Linguagens da História / História e Cultura / 2012

A Revista História e Cultura apresenta, no seu primeiro número, o dossiê Linguagens da História, composto por seis artigos que refletem sobre a relação entre a história e as diversas linguagens que o homem utiliza para expressar as relações que mantém com o mundo circundante (literatura, música, cinema, religião, política, etc.). Relações, a propósito, cada vez mais foco da atenção do historiador contemporâneo.

Pensar as linguagens não apenas como meio de expressão da experiência humana, mas como objeto incontornável para entendermos a própria historicidade das formas de conhecimento e construção do passado só se tornou possível a partir de uma redefinição dos rumos do conhecimento histórico. A desnaturalização do vínculo entre história e narrativa a partir do século XX teve um papel fundamental nessa mudança. A narração, que tinha sido tomada como elemento intrínseco da história, passa a ser pensada como elemento que interfere nos sentidos da história.

Se essa história como narrativa de acontecimentos sofreu, no início do século XX, um significativo ataque pelos pioneiros da Escola dos Annales, os quais propuseram uma diluição da forma narrativa da história, foi a partir da década de 70 do século XX que a forma narrativa como fundamento da história recobrou força. O termo narrativa passou a ser defendido como próprio da história, ou seja, a nova história narrativa não significou o retorno da narrativa dos eventos, mas o redimensionamento da forma narrativa da história, sem desconsiderar suas complexas articulações com a ficção. A ênfase sobre a dimensão narrativa da história, ou melhor, o redimensionamento do papel da linguagem no discurso histórico, desse modo, ampliou as possibilidades da escrita da história e abriu o caminho para novas abordagens.

Ao levantar a problemática das Linguagens da História, o dossiê pretende refletir sobre os novos campos da história e os problemas que decorrem do uso de novos objetos, ou seja, evidenciar as perspectivas que tem os historiadores acerca dos diálogos da história com outros discursos sobre o homem. Por muito tempo, a história escrita foi pensada apenas através de um conjunto restrito de tipos de documentos, os quais, segundo a historiografia tradicional, permitiam distingui-la claramente de outras disciplinas e especialmente da ficção.
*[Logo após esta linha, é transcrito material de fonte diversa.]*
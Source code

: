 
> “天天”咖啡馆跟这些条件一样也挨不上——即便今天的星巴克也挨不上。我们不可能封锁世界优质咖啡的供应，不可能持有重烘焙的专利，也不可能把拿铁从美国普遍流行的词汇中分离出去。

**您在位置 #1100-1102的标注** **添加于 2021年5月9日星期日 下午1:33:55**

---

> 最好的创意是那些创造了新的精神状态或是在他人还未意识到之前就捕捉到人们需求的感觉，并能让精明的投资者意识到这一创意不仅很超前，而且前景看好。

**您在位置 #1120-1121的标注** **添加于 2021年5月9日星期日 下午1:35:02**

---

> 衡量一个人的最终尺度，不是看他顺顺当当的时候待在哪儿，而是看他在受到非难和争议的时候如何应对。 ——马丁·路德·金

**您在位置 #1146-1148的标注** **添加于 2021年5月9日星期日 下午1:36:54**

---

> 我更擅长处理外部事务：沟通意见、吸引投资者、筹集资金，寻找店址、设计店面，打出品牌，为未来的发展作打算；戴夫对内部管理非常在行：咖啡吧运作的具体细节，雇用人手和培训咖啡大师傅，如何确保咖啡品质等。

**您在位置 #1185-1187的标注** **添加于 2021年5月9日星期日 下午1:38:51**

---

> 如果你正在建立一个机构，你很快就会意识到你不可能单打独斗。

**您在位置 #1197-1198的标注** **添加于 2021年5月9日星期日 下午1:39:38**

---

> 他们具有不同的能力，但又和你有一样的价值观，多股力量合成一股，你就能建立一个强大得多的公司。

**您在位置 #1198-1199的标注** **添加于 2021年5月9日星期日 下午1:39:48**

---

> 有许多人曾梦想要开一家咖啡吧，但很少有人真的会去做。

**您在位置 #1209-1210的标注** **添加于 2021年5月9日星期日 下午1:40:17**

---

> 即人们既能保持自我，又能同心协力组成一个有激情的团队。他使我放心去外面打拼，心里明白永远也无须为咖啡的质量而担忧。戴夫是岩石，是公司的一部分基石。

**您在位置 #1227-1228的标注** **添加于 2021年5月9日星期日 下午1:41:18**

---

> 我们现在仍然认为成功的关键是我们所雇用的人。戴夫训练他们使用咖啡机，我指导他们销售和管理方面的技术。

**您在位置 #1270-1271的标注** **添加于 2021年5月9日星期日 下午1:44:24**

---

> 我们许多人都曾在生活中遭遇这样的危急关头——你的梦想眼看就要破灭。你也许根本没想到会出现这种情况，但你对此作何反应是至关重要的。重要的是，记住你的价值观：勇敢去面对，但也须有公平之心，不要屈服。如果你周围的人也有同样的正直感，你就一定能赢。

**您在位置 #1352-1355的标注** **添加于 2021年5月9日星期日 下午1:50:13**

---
Aqui, ao contrário, temos o propósito de mostrar como as diferentes linguagens que fazem a história ajudam a produzir um passado e, por isso mesmo, devem elas próprias serem examinadas em sua historicidade.

Vejamos como as diferentes linguagens são trabalhadas pelos autores que compõem o dossiê.
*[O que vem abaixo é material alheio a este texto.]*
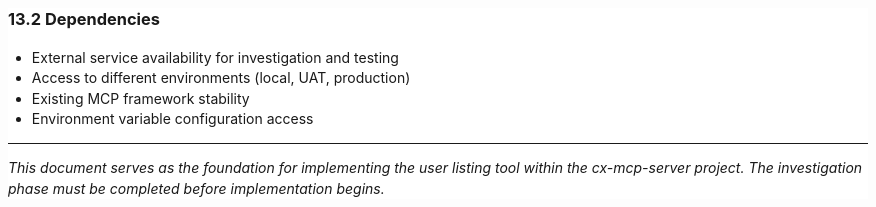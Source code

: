 ### 13.2 Dependencies

- External service availability for investigation and testing
- Access to different environments (local, UAT, production)
- Existing MCP framework stability
- Environment variable configuration access

---

_This document serves as the foundation for implementing the user listing tool within the cx-mcp-server project. The investigation phase must be completed before implementation begins._
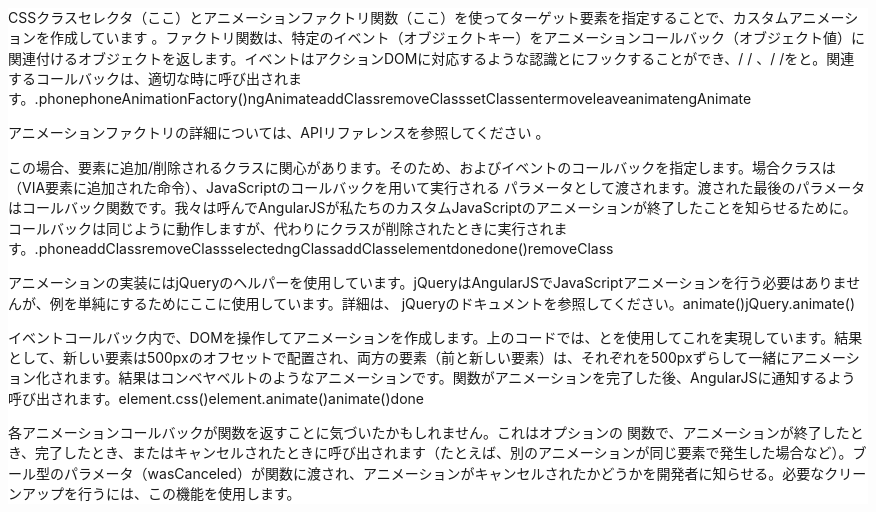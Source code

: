 
CSSクラスセレクタ（ここ）とアニメーションファクトリ関数（ここ）を使ってターゲット要素を指定することで、カスタムアニメーションを作成しています 。ファクトリ関数は、特定のイベント（オブジェクトキー）をアニメーションコールバック（オブジェクト値）に関連付けるオブジェクトを返します。イベントはアクションDOMに対応するような認識とにフックすることができ、/ / 、/ /をと。関連するコールバックは、適切な時に呼び出されます。.phonephoneAnimationFactory()ngAnimateaddClassremoveClasssetClassentermoveleaveanimatengAnimate

アニメーションファクトリの詳細については、APIリファレンスを参照してください 。

この場合、要素に追加/削除されるクラスに関心があります。そのため、およびイベントのコールバックを指定します。場合クラスは（VIA要素に追加された命令）、JavaScriptのコールバックを用いて実行される パラメータとして渡されます。渡された最後のパラメータはコールバック関数です。我々は呼んでAngularJSが私たちのカスタムJavaScriptのアニメーションが終了したことを知らせるために。 コールバックは同じように動作しますが、代わりにクラスが削除されたときに実行されます。.phoneaddClassremoveClassselectedngClassaddClasselementdonedone()removeClass

アニメーションの実装にはjQueryのヘルパーを使用しています。jQueryはAngularJSでJavaScriptアニメーションを行う必要はありませんが、例を単純にするためにここに使用しています。詳細は、 jQueryのドキュメントを参照してください。animate()jQuery.animate()

イベントコールバック内で、DOMを操作してアニメーションを作成します。上のコードでは、とを使用してこれを実現しています。結果として、新しい要素は500pxのオフセットで配置され、両方の要素（前と新しい要素）は、それぞれを500pxずらして一緒にアニメーション化されます。結果はコンベヤベルトのようなアニメーションです。関数がアニメーションを完了した後、AngularJSに通知するよう呼び出されます。element.css()element.animate()animate()done

各アニメーションコールバックが関数を返すことに気づいたかもしれません。これはオプションの 関数で、アニメーションが終了したとき、完了したとき、またはキャンセルされたときに呼び出されます（たとえば、別のアニメーションが同じ要素で発生した場合など）。ブール型のパラメータ（wasCanceled）が関数に渡され、アニメーションがキャンセルされたかどうかを開発者に知らせる。必要なクリーンアップを行うには、この機能を使用します。




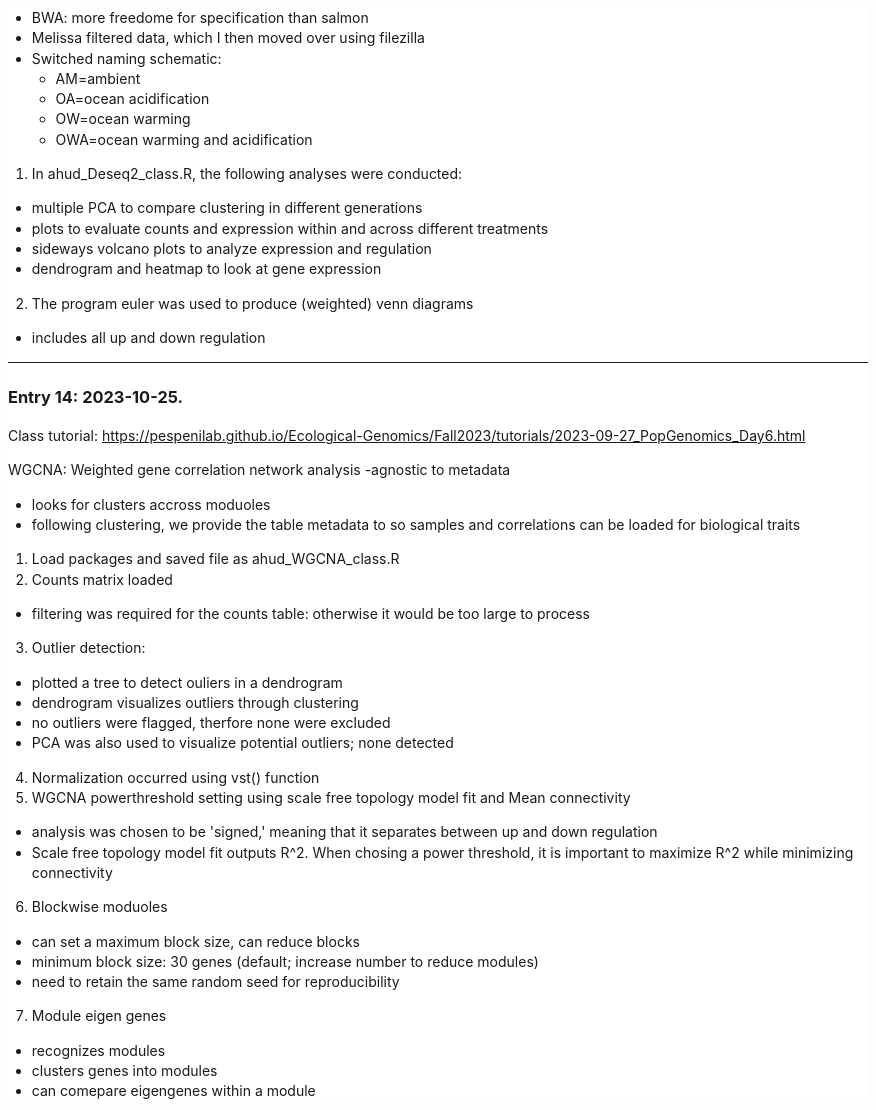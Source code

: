 - BWA: more freedome for specification than salmon
- Melissa filtered data, which I then moved over using filezilla
- Switched naming schematic: 
  - AM=ambient
  - OA=ocean acidification
  - OW=ocean warming
  - OWA=ocean warming and acidification

1. In ahud_Deseq2_class.R, the following analyses were conducted:
  - multiple PCA to compare clustering in different generations
  - plots to evaluate counts and expression within and across different treatments
  - sideways volcano plots to analyze expression and regulation
  - dendrogram and heatmap to look at gene expression
2. The program euler was used to produce (weighted) venn diagrams
  - includes all up and down regulation
  

------
<div id='id-section14'/>   


### Entry 14: 2023-10-25.

Class tutorial: https://pespenilab.github.io/Ecological-Genomics/Fall2023/tutorials/2023-09-27_PopGenomics_Day6.html

WGCNA: Weighted gene correlation network analysis
-agnostic to metadata
- looks for clusters accross moduoles
- following clustering, we provide the table metadata to so samples and correlations can be loaded for biological traits

1. Load packages and saved file as ahud_WGCNA_class.R
2. Counts matrix loaded
  - filtering was required for the counts table: otherwise it would be too large to process
3. Outlier detection:
  - plotted a tree to detect ouliers in a dendrogram
  - dendrogram visualizes outliers through clustering
  - no outliers were flagged, therfore none were excluded
  - PCA was also used to visualize potential outliers; none detected
4. Normalization occurred using vst() function
5. WGCNA powerthreshold setting using scale free topology model fit and Mean connectivity
  - analysis was chosen to be 'signed,' meaning that it separates between up and down regulation
  - Scale free topology model fit outputs R^2. When chosing a power threshold, it is important to maximize R^2 while minimizing connectivity
6. Blockwise moduoles
  - can set a maximum block size, can reduce blocks
  - minimum block size: 30 genes (default; increase number to reduce modules)
  - need to retain the same random seed for reproducibility
7. Module eigen genes
  - recognizes modules
  - clusters genes into modules
  - can comepare eigengenes within a module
No artigo de abertura, André Luiz Cruz Tavares busca analisar o papel dos compêndios de História Universal, utilizados no Ensino Secundário durante a Primeira República do Brasil (1889-1930), para a construção de uma identidade republicana. Tomando o político como linguagem para a empreitada, Tavares examina como os autores desses manuais encontraram na Roma republicana – especialmente nos discursos de Marco Túlio Cícero, grande defensor do modelo da República romana – um exemplo político e jurídico a ser seguido pelo Brasil daquele tempo.

Próximo da temática abordada por André Luiz Cruz Tavares, Rubens Arantes Correa pretende, a partir da produção cronística de Raul Pompéia publicada no jornal O Estado de S. Paulo e intitulada “Da Capital”, remontar a política na última década do século XIX. No texto, além de destacar como Pompéia denuncia aspectos do tumultuado período que compreende os governos de Deodoro da Fonseca e Floriano Peixoto, Correa aponta a perspectiva do cronista sobre o cotidiano carioca e a falta de estrutura da capital do país. A literatura, pelas crônicas de Raul Pompéia, aparece no artigo como uma linguagem possível para “reconfigurar o debate político nos momentos iniciais da República no Brasil, marcado por disputas em torno de projetos de nação em construção”.
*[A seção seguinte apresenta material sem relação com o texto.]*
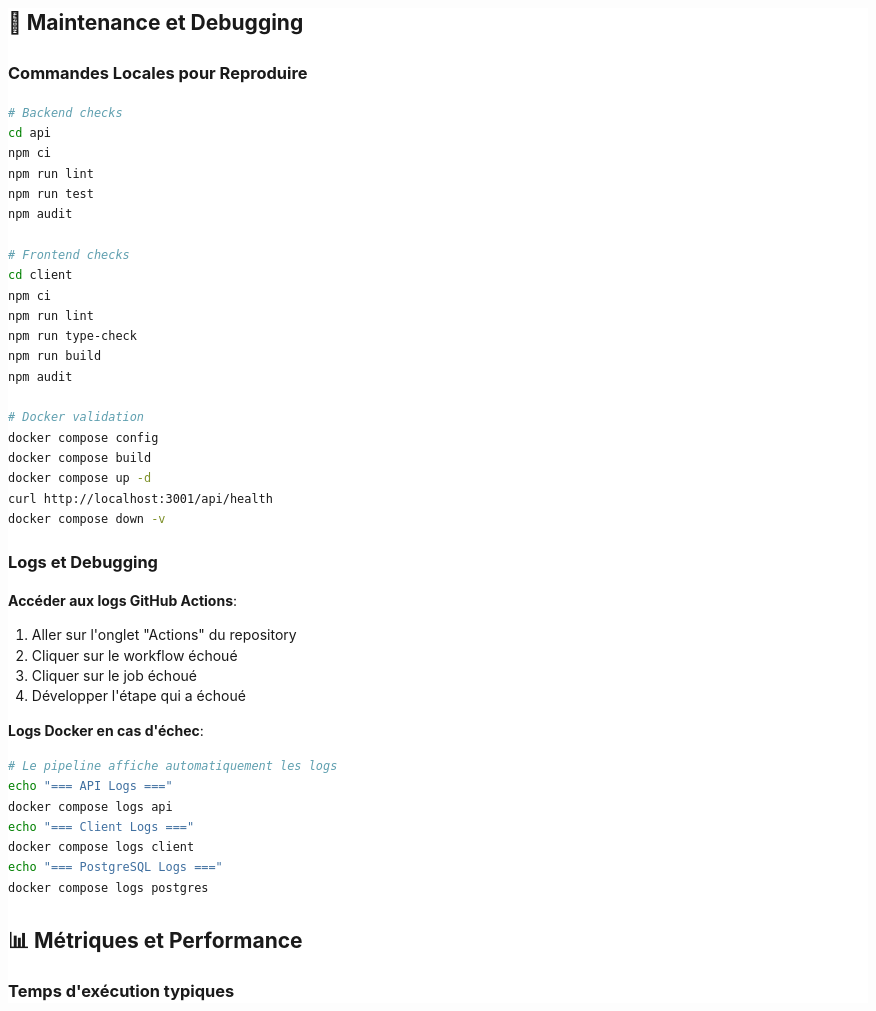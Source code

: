 ## 🔧 Maintenance et Debugging

### Commandes Locales pour Reproduire

```bash
# Backend checks
cd api
npm ci
npm run lint
npm run test
npm audit

# Frontend checks  
cd client
npm ci
npm run lint
npm run type-check
npm run build
npm audit

# Docker validation
docker compose config
docker compose build
docker compose up -d
curl http://localhost:3001/api/health
docker compose down -v
```

### Logs et Debugging

**Accéder aux logs GitHub Actions**:
1. Aller sur l'onglet "Actions" du repository
2. Cliquer sur le workflow échoué
3. Cliquer sur le job échoué
4. Développer l'étape qui a échoué

**Logs Docker en cas d'échec**:
```bash
# Le pipeline affiche automatiquement les logs
echo "=== API Logs ==="
docker compose logs api
echo "=== Client Logs ==="  
docker compose logs client
echo "=== PostgreSQL Logs ==="
docker compose logs postgres
```

## 📊 Métriques et Performance

### Temps d'exécution typiques
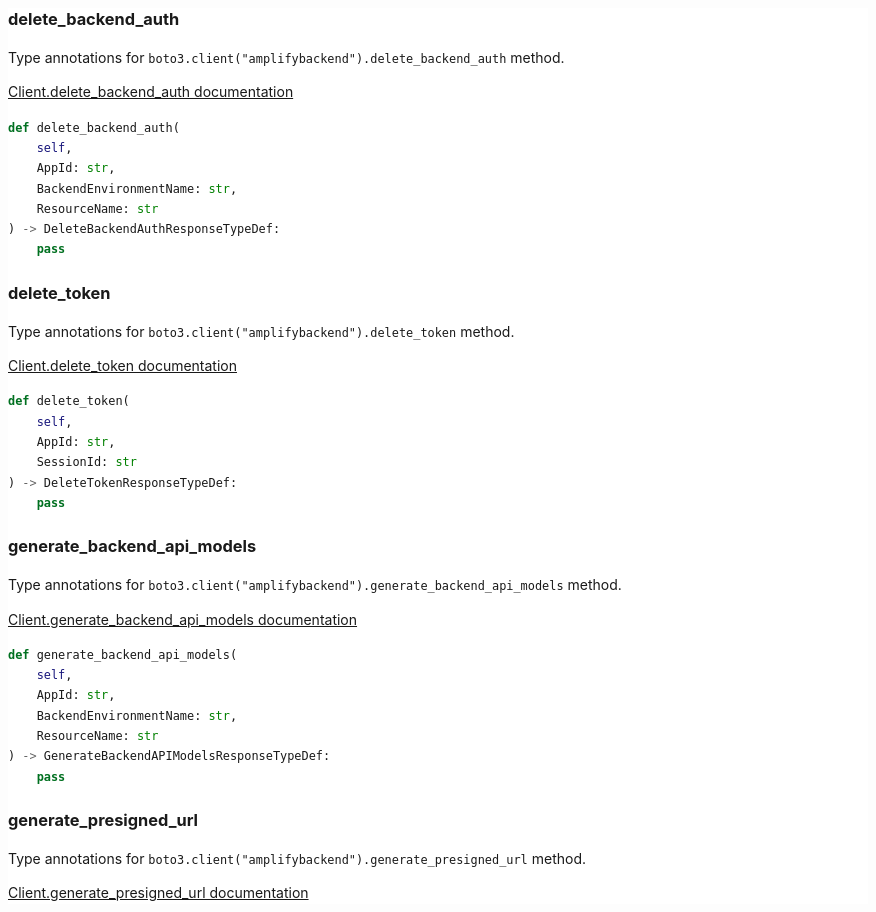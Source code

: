 ### delete_backend_auth

Type annotations for `boto3.client("amplifybackend").delete_backend_auth` method.

[Client.delete_backend_auth documentation](https://boto3.amazonaws.com/v1/documentation/api/latest/reference/services/amplifybackend.html#AmplifyBackend.Client.delete_backend_auth)

```python
def delete_backend_auth(
    self,
    AppId: str,
    BackendEnvironmentName: str,
    ResourceName: str
) -> DeleteBackendAuthResponseTypeDef:
    pass
```

### delete_token

Type annotations for `boto3.client("amplifybackend").delete_token` method.

[Client.delete_token documentation](https://boto3.amazonaws.com/v1/documentation/api/latest/reference/services/amplifybackend.html#AmplifyBackend.Client.delete_token)

```python
def delete_token(
    self,
    AppId: str,
    SessionId: str
) -> DeleteTokenResponseTypeDef:
    pass
```

### generate_backend_api_models

Type annotations for `boto3.client("amplifybackend").generate_backend_api_models` method.

[Client.generate_backend_api_models documentation](https://boto3.amazonaws.com/v1/documentation/api/latest/reference/services/amplifybackend.html#AmplifyBackend.Client.generate_backend_api_models)

```python
def generate_backend_api_models(
    self,
    AppId: str,
    BackendEnvironmentName: str,
    ResourceName: str
) -> GenerateBackendAPIModelsResponseTypeDef:
    pass
```

### generate_presigned_url

Type annotations for `boto3.client("amplifybackend").generate_presigned_url` method.

[Client.generate_presigned_url documentation](https://boto3.amazonaws.com/v1/documentation/api/latest/reference/services/amplifybackend.html#AmplifyBackend.Client.generate_presigned_url)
O trabalho de Carla Ferreti Santiago e Débora Viveiros Pereira, ao explorar a arte nas páginas do jornal mineiro Diário da Tarde, entre os anos de 1968-1978, apresenta uma história dos “movimentos de contracultura em Belo Horizonte”. As autoras destacam como a capital mineira foi palco de atuação de bandas musicais, de grupos teatrais e de produções artísticas que buscavam distanciar-se dos cânones oficiais para se expressarem; e como tais manifestações foram retratadas negativamente pelo periódico Diário da Tarde. De um modo geral, o artigo busca perceber como sociedades com valores e padrões morais conservadores lidam com expressões artísticas que inauguram novos padrões estéticos e estabelecem linguagens não convencionais de arte.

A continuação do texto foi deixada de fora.